The KV store belongs to the Kernel, not to an individual plugin instance. All
plugins connected to the same Kernel use the same store. A plugin namespace is
an organizational convention; it is not a permission boundary. In the current
implementation, a plugin can read and write another plugin's namespace unless
that namespace is read-only.

Use a namespace owned by your plugin by convention, usually derived from the
plugin name. If multiple plugins intentionally share a namespace, document the
key names and value format they agree to use.

## Operations

The operations are defined by the Protobuf host contract. See
[Protobuf](../proto) for the shared transport definition.

### Read a value

The read request contains:

| Field       | Type     | Meaning                       |
| ----------- | -------- | ----------------------------- |
| `namespace` | `string` | Namespace containing the key. |
| `key`       | `string` | Key to read.                  |

The response contains a `found` boolean and a `value` byte sequence. A missing
key is not an error: `found` is `false` and no value is returned.
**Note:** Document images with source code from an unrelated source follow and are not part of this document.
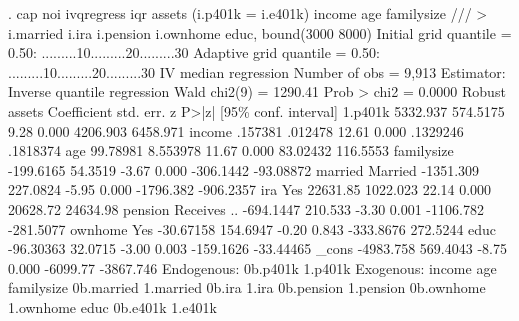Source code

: . cap noi ivqregress iqr assets (i.p401k = i.e401k) income age familysize  ///
>         i.married i.ira i.pension i.ownhome educ, bound(3000 8000)
{\smallskip}
Initial grid
    quantile = 0.50: .........10.........20.........30
{\smallskip}
Adaptive grid
    quantile = 0.50: .........10.........20.........30
{\smallskip}
IV median regression                                   Number of obs =   9,913
Estimator: Inverse quantile regression                 Wald chi2(9)  = 1290.41
                                                       Prob > chi2   =  0.0000
{\smallskip}
             {\VBAR}               Robust
      assets {\VBAR} Coefficient  std. err.      z    P>|z|     [95\% conf. interval]
     1.p401k {\VBAR}   5332.937   574.5175     9.28   0.000     4206.903    6458.971
      income {\VBAR}    .157381    .012478    12.61   0.000     .1329246    .1818374
         age {\VBAR}   99.78981   8.553978    11.67   0.000     83.02432    116.5553
  familysize {\VBAR}  -199.6165    54.3519    -3.67   0.000    -306.1442   -93.08872
             {\VBAR}
     married {\VBAR}
    Married  {\VBAR}  -1351.309   227.0824    -5.95   0.000    -1796.382   -906.2357
             {\VBAR}
         ira {\VBAR}
        Yes  {\VBAR}   22631.85   1022.023    22.14   0.000     20628.72    24634.98
             {\VBAR}
     pension {\VBAR}
Receives ..  {\VBAR}  -694.1447    210.533    -3.30   0.001    -1106.782   -281.5077
             {\VBAR}
     ownhome {\VBAR}
        Yes  {\VBAR}  -30.67158   154.6947    -0.20   0.843    -333.8676    272.5244
        educ {\VBAR}  -96.30363    32.0715    -3.00   0.003    -159.1626   -33.44465
       _cons {\VBAR}  -4983.758   569.4043    -8.75   0.000     -6099.77   -3867.746
Endogenous: 0b.p401k 1.p401k
 Exogenous: income age familysize 0b.married 1.married 0b.ira 1.ira
            0b.pension 1.pension 0b.ownhome 1.ownhome educ 0b.e401k 1.e401k
{\smallskip}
Reading a value does not create its namespace or key.

### Write a value

The write request contains the same `namespace` and `key` fields plus:

| Field   | Type    | Meaning             |
| ------- | ------- | ------------------- |
| `value` | `bytes` | Raw value to store. |

Writing an existing key replaces its value. The operation returns an error
string when the write is rejected, for example when the namespace is
read-only.

### Delete a value

The delete request contains `namespace` and `key`. Deleting an existing key
removes its value. Deleting a key that does not exist succeeds without changing
the store.

The operation returns an error string when deletion is rejected, including an
attempt to delete from a read-only namespace.

### List keys

The list request contains a `namespace` field:

* When `namespace` is non-empty, the response contains the keys currently
  present in that namespace.
* When `namespace` is empty, the response contains the names of all namespaces
  currently present in the store.

The returned names are sorted by the Kernel. Listing does not return values.

## Lifecycle and persistence

The Kernel creates the KV store when it creates the plugin manager. The store is
in memory:

* stopping or restarting a plugin does not clear its KV values;
* loading a new version of the same plugin does not clear its KV values; and
* restarting the Kernel creates a new empty store and clears all values.

KV is therefore not a durable database. Persist data elsewhere when it must
survive a Kernel restart, and treat KV as runtime state or a shared cache.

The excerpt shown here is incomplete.